There are some software package hints below which do improve the speed with which package removal and installation happen.
To sum up I’d say that the RISC-V 64 architecture seems to perform about the same as ARM64. This is a budget SOC and it performs as such. What really seems to be missing is the software optimizations that are common for the other architectures. So with time we could see this board perform on par with things like the Pine A64, … if it was limited to one core.
My take away is that the RISC-V architecture is intriguing enough I want to take a deeper dive into it. And… well… that’s what I bought this for. But if your looking to play movies or compete in the latest “3D shoot 'em up” you want a different compute module!
EDIT: I added the A64 time from a Pine A64 LTS SBC and notes below.
OK! Off to the races. g++ compiling one of my simpler libraries:
Allwinner A64 (ARM64): 23.9s
Allwinner R8 (Oooold ARM32): 56.4s
Allwinner D1 (RISC64) on the R-01 module: 115.1s
Yup! Its WAAY slower… Half the speed of ARM32… Will have to try some other things out.
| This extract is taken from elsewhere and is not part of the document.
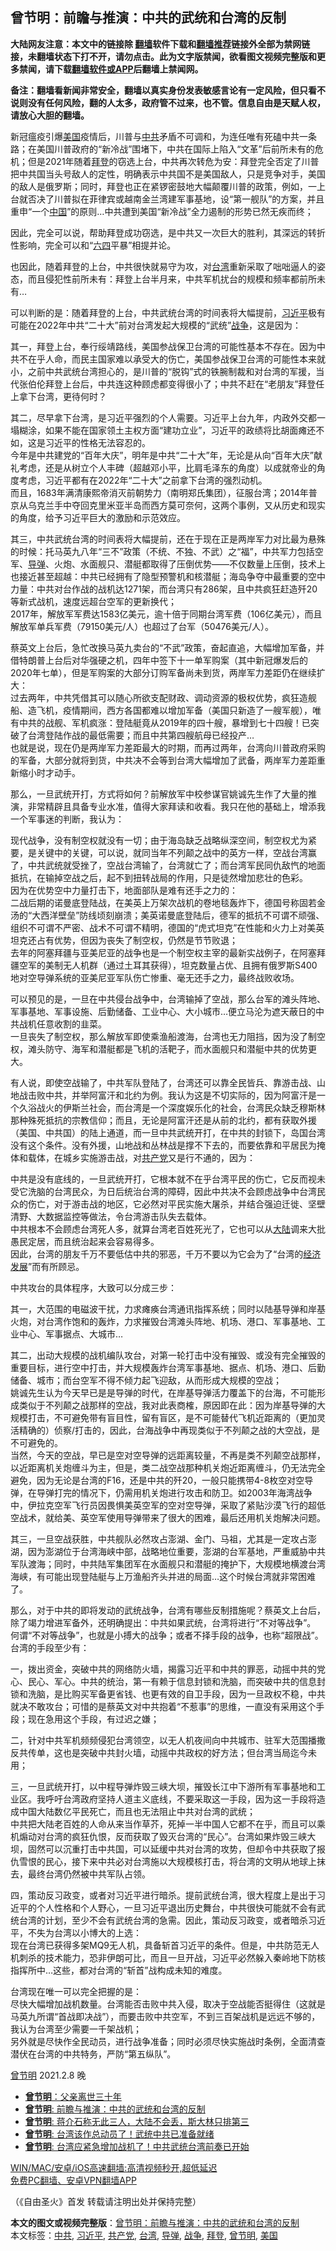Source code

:  <h2>曾节明：前瞻与推演：中共的武统和台湾的反制</h2> <p class="notice"><b>大陆网友注意：本文中的链接除 <a href="https://github.com/bannedbook/fanqiang" >翻墙</a>软件下载和<a href="https://github.com/killgcd/justmysocks/blob/master/README.md">翻墙推荐</a>链接外全部为禁网链接，未翻墙状态下打不开，请勿点击。此为文字版禁闻，欲看图文视频完整版和更多禁闻，请下载<a href="https://github.com/bannedbook/fanqiang">翻墙软件或APP</a>后翻墙上禁闻网。</p><p>备注：翻墙看新闻非常安全，翻墙以真实身份发表敏感言论有一定风险，但只看不说则没有任何风险，翻的人太多，政府管不过来，也不管。信息自由是天赋人权，请放心大胆的翻墙。</b></p>  <div class="entry"> <p>新冠瘟疫引爆<a href="https://www.bannedbook.org/bnews/tag/%e7%be%8e%e5%9b%bd/" class="st_tag internal_tag" rel="tag" title="标签 美国 下的日志">美国</a>疫情后，川普与<a href="https://www.bannedbook.org/bnews/tag/%e4%b8%ad%e5%85%b1/" class="st_tag internal_tag" rel="tag" title="标签 中共 下的日志">中共</a>矛盾不可调和，为连任唯有死磕中共一条路；在美国川普政府的“新冷战”围堵下，中共在国际上陷入“文革”后前所未有的危机；但是2021年随着<a href="https://www.bannedbook.org/bnews/tag/%e6%8b%9c%e7%99%bb/" class="st_tag internal_tag" rel="tag" title="标签 拜登 下的日志">拜登</a>的窃选上台，中共再次转危为安：拜登完全否定了川普把中共国当头号敌人的定性，明确表示中共国不是美国敌人，只是竞争对手，美国的敌人是俄罗斯；同时，拜登也正在紧锣密鼓地大幅颠覆川普的政策，例如，一上台就否决了川普拟在菲律宾或越南金兰湾建军事基地，设“第一舰队”的方案，并且重申“一个<span class='wp_keywordlink_affiliate'><a href="https://www.bannedbook.org/" title="中国" target="_blank">中国</a></span>”的原则&#8230;中共遭到美国“新冷战”全力遏制的形势已然无疾而终；</p> <p>因此，完全可以说，帮助拜登成功窃选，是中共又一次巨大的胜利，其深远的转折性影响，完全可以和“<span class='wp_keywordlink'><a href="https://www.bannedbook.org/forum2/topic2509.html" title="《中国六四真相》" target="_blank">六四</a></span>平暴”相提并论。</p> <p>也因此，随着拜登的上台，中共很快就易守为攻，对<a href="https://www.bannedbook.org/bnews/tag/%e5%8f%b0%e6%b9%be/" class="st_tag internal_tag" rel="tag" title="标签 台湾 下的日志">台湾</a>重新采取了咄咄逼人的姿态，而且侵犯性前所未有：拜登上台半月来，中共军机扰台的规模和频率都前所未有&#8230;</p> <p>可以判断的是：随着拜登的上台，中共武统台湾的时间表将大幅提前，<a href="https://www.bannedbook.org/bnews/tag/%e4%b9%a0%e8%bf%91%e5%b9%b3/" class="st_tag internal_tag" rel="tag" title="标签 习近平 下的日志">习近平</a>极有可能在2022年中共“二十大”前对台湾发起大规模的“武统”<a href="https://www.bannedbook.org/bnews/tag/%E6%88%98%E4%BA%89/" class="st_tag internal_tag" rel="tag" title="标签 战争 下的日志">战争</a>，这是因为：</p> <p>其一，拜登上台，奉行绥靖路线，美国参战保卫台湾的可能性基本不存在。因为中共不在乎人命，而民主国家难以承受大的伤亡，美国参战保卫台湾的可能性本来就小，之前中共武统台湾担心的，是川普的“脱钩”式的铁腕制裁和对台湾的军援，当代张伯伦拜登上台后，中共连这种顾虑都变得很小了；中共不赶在“老朋友”拜登任上拿下台湾，更待何时？</p> <p>其二，尽早拿下台湾，是习近平强烈的个人需要。习近平上台九年，内政外交都一塌糊涂，如果不能在国家领土主权方面“建功立业”，习近平的政绩将比胡面瘫还不如，这是习近平的性格无法容忍的。<br />今年是中共建党的“百年大庆”，明年是中共“二十大”年，无论是从向“百年大庆”献礼考虑，还是从树立个人丰碑（超越邓小平，比肩毛泽东的角度）以成就帝业的角度考虑，习近平都有在2022年“二十大”之前拿下台湾的强烈动机。<br />而且，1683年满清康熙帝消灭前朝势力（南明郑氏集团），征服台湾；2014年普京从乌克兰手中夺回克里米亚半岛而西方莫可奈何，这两个事例，又从历史和现实的角度，给予习近平巨大的激励和示范效应。</p>  <p>其三，中共武统台湾的时间表将大幅提前，还在于现在正是两岸军力对比最为悬殊的时候：托马英九八年“三不”政策（不统、不独、不武）之“福”，中共军力包括空军、<a href="https://www.bannedbook.org/bnews/tag/%e5%af%bc%e5%bc%b9/" class="st_tag internal_tag" rel="tag" title="标签 导弹 下的日志">导弹</a>、火炮、水面舰只、潜艇都取得了压倒优势——不仅数量上压倒，技术上也接近甚至超越：中共已经拥有了隐型预警机和核潜艇；海岛争夺中最重要的空中力量：中共对台作战的战机达1271架，而台湾只有286架，且中共疯狂赶造歼20等新式战机，速度远超台空军的更新换代；<br />2017年，解放军军费达1583亿美元，逾十倍于同期台湾军费（106亿美元），而且解放军单兵军费（79150美元/人）也超过了台军（50476美元/人）。</p> <p>蔡英文上台后，急忙改换马英九卖台的“不武”政策，奋起直追，大幅增加军备，并借特朗普上台后对华强硬之机，四年中签下十一单军购案（其中新冠爆发后的2020年七单），但是军购案的大部分订购军备尚未到货，两岸军力差距仍在继续扩大：<br />过去两年，中共凭借其可以随心所欲支配财政、调动资源的极权优势，疯狂造舰船、造飞机，疫情期间，西方各国都难以增加军备（美国只新造了一艘军舰），唯有中共的战舰、军机疯涨：登陆艇竟从2019年的四十艘，暴增到七十四艘！已突破了台湾登陆作战的最低需要；而且中共第四艘航母已经投产&#8230;<br />也就是说，现在仍是两岸军力差距最大的时期，而再过两年，台湾向川普政府采购的军备，大部分就将到货，中共决不会等到台湾大幅增加了武备，两岸军力差距重新缩小时才动手。</p> <p>那么，一旦武统开打，方式将如何？前解放军中校参谋官姚诚先生作了大量的推演，非常精辟且具备专业水准，值得大家拜读和收看。我只在他的基础上，增添我一个军事迷的判断，我认为：</p> <p>现代战争，没有制空权就没有一切；由于海岛缺乏战略纵深空间，制空权尤为紧要，是关键中的关键，可以说，就同当年不列颠之战中的英方一样，空战台湾赢了，中共武统就受挫了，空战台湾输了，台湾就亡了；而台湾军民同仇敌忾的地面抵抗，在输掉空战之后，起不到扭转战局的作用，只是徒然增加悲壮的色彩。<br />因为在优势空中力量打击下，地面部队是难有还手之力的：<br />二战后期的诺曼底登陆战，在美英上万架次战机的卷地毯轰炸下，德国号称固若金汤的“大西洋壁垒”防线顷刻崩溃；美英诺曼底登陆后，德军的抵抗不可谓不顽强、组织不可谓不严密、战术不可谓不精明，德国的“虎式坦克”在性能和火力上对美英坦克还占有优势，但因为丧失了制空权，仍然是节节败退；<br />去年的阿塞拜疆与亚美尼亚的战争也是一个制空权主宰的最新实战例子，在阿塞拜疆空军的美制无人机群（通过土耳其获得），坦克数量占优、且拥有俄罗斯S400地对空导弹系统的亚美尼亚军队伤亡惨重、毫无还手之力，最终战败收场。</p> <p>可以预见的是，一旦在中共侵台战争中，台湾输掉了空战，那么台军的滩头阵地、军事基地、军事设施、后勤储备、工业中心、大小城市&#8230;便立马沦为遮天蔽日的中共战机任意收割的韭菜。<br />一旦丧失了制空权，那么解放军即使乘渔船渡海，台湾也无力阻挡，因为没了制空权，滩头防守、海军和潜艇都是飞机的活靶子，而水面舰只和潜艇中共的优势更大。</p> <p>有人说，即使空战输了，中共军队登陆了，台湾还可以靠全民皆兵、靠游击战、山地战击败中共，并举阿富汗和北约为例。我认为这是不切实际的，因为阿富汗是一个久浴战火的伊斯兰社会，而台湾是一个深度娱乐化的社会，台湾民众缺乏穆斯林那种殊死抵抗的宗教信仰；而且，无论是阿富汗还是从前的北约，都有获取外援（美国、中共国）的陆上通道，而一旦中共武统开打，在中共的封锁下，岛国台湾没有这个条件。没有外援，山地战和丛林战是撑不下去的，而要依靠和平居民为掩体和载体，在城乡实施游击战，对<a href="https://www.bannedbook.org/bnews/tag/%e5%85%b1%e4%ba%a7%e5%85%9a/" class="st_tag internal_tag" rel="tag" title="标签 共产党 下的日志">共产党</a>又是行不通的，因为：</p>  <p>中共是没有底线的，一旦武统开打，它根本就不在乎台湾平民的伤亡，它反而视未受它洗脑的台湾民众，为日后统治台湾的障碍，因此中共决不会顾虑战争中台湾民众的伤亡，对于游击战的地区，它必然对平民实施大屠杀，并结合强迫迁徙、坚壁清野、大数据监控等做法，令台湾游击队失去载体。<br />中共根本不会顾虑台湾死人多，就算台湾老百姓死光了，它也可以从<span class='wp_keywordlink_affiliate'><a href="https://www.bannedbook.org/" title="大陆" target="_blank">大陆</a></span>调来大批愚民定居，而且统治起来会容易得多。<br />因此，台湾的朋友千万不要低估中共的邪恶，千万不要以为它会为了“台湾的<span class='wp_keywordlink'><a href="https://www.bannedbook.org/forum2/topic869.html" title="宪政、法治和经济发展——走向市场经济的制度保障" target="_blank">经济发展</a></span>”而有所顾忌。</p> <p>中共攻台的具体程序，大致可以分成三步：</p> <p>其一，大范围的电磁波干扰，力求瘫痪台湾通讯指挥系统；同时以陆基导弹和岸基火炮，对台湾作饱和的轰炸，力求摧毁台湾滩头阵地、机场、港口、军事基地、工业中心、军事据点、大城市&#8230;</p> <p>其二，出动大规模的战机编队攻台，对第一轮打击中没有摧毁、或没有完全摧毁的重要目标，进行空中打击，并大规模轰炸台湾军事基地、据点、机场、港口、后勤储备、城市；而台空军不得不倾力起飞迎敌，从而形成大规模的空战；<br />姚诚先生认为今天早已是是导弹的时代，在岸基导弹活力覆盖下的台海，不可能形成类似于不列颠之战那样的空战，我对此表商榷，原因即在此：因为岸基导弹的大规模打击，不可避免带有盲目性，留有盲区，是不可能替代飞机近距离的（更加灵活精确的）侦察/打击的，因此，台海战争中再现类似于不列颠之战的大空战，是不可避免的。<br />当然，今天的空战，早已是空对空导弹的远距离较量，不再是类不列颠空战那样，以近距离机关炮缠斗为主，但是，类二战空战那种机关炮近距离缠斗，仍无法完全避免，因为无论是台湾的F16，还是中共的歼20，一般只能携带4-8枚空对空导弹，在导弹打完的情况下，仍需用机关炮进行攻击和防卫。如2003年海湾战争中，伊拉克空军飞行员因畏惧美英空军的空对空导弹，采取了紧贴沙漠飞行的超低空战术，就给美、英空军使用导弹带来了很大的困难，最后还用机关炮解决问题。</p> <p>其三，一旦空战获胜，中共舰队必然攻占澎湖、金门、马祖，尤其是一定攻占澎湖，因为澎湖位于台湾海峡中部，战略地位重要，澎湖的台军基地，严重威胁中共军队渡海；同时，中共陆军集团军在水面舰只和潜艇的掩护下，大规模地横渡台湾海峡，有可能出现登陆艇与上万渔船齐头并进的局面&#8230;这个时候台湾就非常困难了。</p> <p>那么，对于中共的即将发动的武统战争，台湾有哪些反制措施呢？蔡英文上台后，除了竭力增进军备外，还明确提出：中共如果武统，台湾将进行“不对等战争”。<br />何谓“不对等战争”，也就是小搏大的战争；或者不择手段的战争，也称“超限战”。台湾的手段至少有：</p>  <p>一，拨出资金，突破中共的网络防火墙，揭露习近平和中共的罪恶，动摇中共的党心、民心、军心。中共的统治，第一有赖于信息封锁和洗脑，而突破中共的信息封锁和洗脑，是比购买军备更省钱、也更有效的自卫手段，因为一旦政权不稳，中共就决不敢攻台；可惜的是蔡英文对中共抱着“不惹事”的思维，一直没有采用这个手段；现在急用这个手段，有过迟之嫌；</p> <p>二，针对中共军机频频侵犯台湾领空，以无人机夜间向中共城市、驻军大范围播撒反共传单，这也是突破中共封火墙，动摇中共政权的好方法；但台湾当局迄今未用；</p> <p>三，一旦武统开打，以中程导弹炸毁三峡大坝，摧毁长江中下游所有军事基地和工业区。我呼吁台湾政府坚持人道主义底线，不要采取这一手段，因为这一手段将造成中国大陆数亿平民死亡，而且也无法阻止中共对台湾的武统；<br />中共把大陆老百姓的人命从来当作草芥，死掉一半中国人它都不在乎，而且可以乘机煽动对台湾的疯狂仇恨，反而获取了毁灭台湾的“民心”。台湾如果炸毁三峡大坝，固然可以沉重打击中共国，可以延缓中共对台湾的攻势，但却令中共获取了报仇雪恨的民心，接下来中共必对台湾施以大规模核打击，将台湾的文明从地球上抹去，最终台湾仍然被中共军队占领。</p> <p>四，策动反习政变，或者对习近平进行暗杀。提前武统台湾，很大程度上是出于习近平的个人性格和个人野心，一旦习近平退出历史舞台，中共很快可能就不会有武统台湾的计划，至少不会有武统台湾的急需。因此，策动反习政变，或者暗杀习近平，不失为台湾以小博大的上选：<br />现在台湾已获得多架MQ9无人机，具备斩首习近平的条件。但是，中共防范无人机刺杀的技术能力，恐非伊朗可比，而且一旦开战，习近平必然躲入秦岭地下防核指挥所中&#8230;这些，都对台湾的“斩首”战构成未知的难度。</p> <p>台湾现在唯一可以完全把握的是：<br />尽快大幅增加战机数量。台湾能否击败中共入侵，取决于空战能否挺得住（这就是马英九所谓“首战即决战”），而要击败中共空军，不到三百架战机是远远不够的，我认为台湾至少需要一千架战机；<br />另外就是尽快作全民动员，进行战争准备；同时必须尽快实施战时条例，全面清查潜伏在台湾的中共特务，严防“第五纵队”。</p> <p><a href="https://www.bannedbook.org/bnews/tag/%e6%9b%be%e8%8a%82%e6%98%8e/" class="st_tag internal_tag" rel="tag" title="标签 曾节明 下的日志">曾节明</a> 2021.2.8 晚</p>  <ul class='op-related-articles' title='相关阅读'> <li><a href='https://www.bannedbook.org/bnews/comments/20210214/1487342.html' target='_blank'><b>曾节明</b>：父亲离世三十年</a></li> <li><a href='https://www.bannedbook.org/bnews/taiwannews/20210214/1487326.html' target='_blank'><b>曾节明</b>: 前瞻与推演：中共的武统和台湾的反制</a></li> <li><a href='https://www.bannedbook.org/bnews/bblog/20210214/1487219.html' target='_blank'><b>曾节明</b>: 蒋介石称无此三人，大陆不会丢，斯大林只排第三</a></li> <li><a href='https://www.bannedbook.org/bnews/taiwannews/20210205/1481700.html' target='_blank'><b>曾节明</b>: 台湾该作总动员了！武统中共已准备就绪</a></li> <li><a href='https://www.bannedbook.org/bnews/ssgc/20210202/1479701.html' target='_blank'><b>曾节明</b>: 台湾应紧急增加战机了！中共武统台湾前奏已开始</a></li> </ul> <p class="texttj"> <a href="https://github.com/bannedbook/fanqiang/wiki/V2ray%E6%9C%BA%E5%9C%BA" target="_blank">WIN/MAC/安卓/iOS高速翻墙:高清视频秒开,超低延迟</a><br/> <a href="https://github.com/bannedbook/fanqiang/wiki/%E7%A6%81%E9%97%BB%E7%BD%91%E5%AE%89%E5%8D%93%E7%BF%BB%E5%A2%99%E6%96%B0%E9%97%BBAPP" target="_blank">免费PC翻墙、安卓VPN翻墙APP</a></p><p>（《自由圣火》首发 转载请注明出处并保持完整）</p><a name='sharetosocial'></a>       <div><b>本文的图文或视频完整版</b>：<a href='https://www.bannedbook.org/bnews/comments/20210214/1487344.html'>曾节明：前瞻与推演：中共的武统和台湾的反制</a></div>  </div><!--END ENTRY--> <div class="postfooter"> <div>本文标签：<a href="https://www.bannedbook.org/bnews/tag/%e4%b8%ad%e5%85%b1/" rel="tag">中共</a>, <a href="https://www.bannedbook.org/bnews/tag/%e4%b9%a0%e8%bf%91%e5%b9%b3/" rel="tag">习近平</a>, <a href="https://www.bannedbook.org/bnews/tag/%e5%85%b1%e4%ba%a7%e5%85%9a/" rel="tag">共产党</a>, <a href="https://www.bannedbook.org/bnews/tag/%e5%8f%b0%e6%b9%be/" rel="tag">台湾</a>, <a href="https://www.bannedbook.org/bnews/tag/%e5%af%bc%e5%bc%b9/" rel="tag">导弹</a>, <a href="https://www.bannedbook.org/bnews/tag/%E6%88%98%E4%BA%89/" rel="tag">战争</a>, <a href="https://www.bannedbook.org/bnews/tag/%e6%8b%9c%e7%99%bb/" rel="tag">拜登</a>, <a href="https://www.bannedbook.org/bnews/tag/%e6%9b%be%e8%8a%82%e6%98%8e/" rel="tag">曾节明</a>, <a href="https://www.bannedbook.org/bnews/tag/%e7%be%8e%e5%9b%bd/" rel="tag">美国</a></div>  </div><!--END POSTFOOTER-->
I wonder how much of this is G++ version differences. Deb 8 vs. Deb11+
The Pine A64 LTS is running Armbian based on Deb10. For full disclosure its also running an eMMC module instead of uSD for storage. According to the various load meters on the R-01 this is mostly CPU intensive, which fits my general experience.
To compare apples-and-apples the time above is from a single threaded build on the A64. Running a 4 thread (4 cores) build resulted in an expected reduction of build time to 9.3s.
I just performed some purely cerebral busy work for a single CPU core. This finds the prime numbers between 1 and 131,072 in the most inefficient means possible. This is just some plain ole integer math with some register moves, stack operations and sub routine calls thrown in for good measure. These are the core operations of most programs. The results are interesting:
Pine64 A64 (ARM64): 14.7 @1.1GHz
CPI R-01 (RISC-V): 21.9
CHIP R8 (ARM32): 42.0
For comparison my AMD Ryzen @ 3.5GHz takes 2.9s. But that’s hardly fair. And I realized I hadn’t verified the clock rate on the A64 so I did and was surprised it was slightly faster at 1.1GHz, instead of the 1GHz of the other two. So it does get a speed advantage… but certainly not enough to make up for the tests in the previous post. I’ll have to see if I can tune it back to an even 1GHz.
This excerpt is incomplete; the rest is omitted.